__EXERCISE DIRECTIONS__. Please return the full listing below without altering anything.

= Beginning of Section =

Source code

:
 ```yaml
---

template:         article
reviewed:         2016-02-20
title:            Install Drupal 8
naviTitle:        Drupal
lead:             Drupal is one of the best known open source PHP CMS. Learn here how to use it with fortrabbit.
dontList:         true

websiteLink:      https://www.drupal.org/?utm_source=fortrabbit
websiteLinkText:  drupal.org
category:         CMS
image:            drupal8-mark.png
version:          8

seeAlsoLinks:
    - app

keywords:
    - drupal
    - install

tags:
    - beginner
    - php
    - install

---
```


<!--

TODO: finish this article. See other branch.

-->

= End of Section =

__REPLY TO THE EXERCISE__.
Source code

:
 ```yaml
---

template:         article
reviewed:         2016-02-20
title:            Install Drupal 8
naviTitle:        Drupal
lead:             Drupal is one of the best known open source PHP CMS. Learn here how to use it with fortrabbit.
dontList:         true

websiteLink:      https://www.drupal.org/?utm_source=fortrabbit
websiteLinkText:  drupal.org
category:         CMS
image:            drupal8-mark.png
version:          8

seeAlsoLinks:
    - app

keywords:
    - drupal
    - install

tags:
    - beginner
    - php
    - install

---
```


<!--

TODO: finish this article. See other branch.

-->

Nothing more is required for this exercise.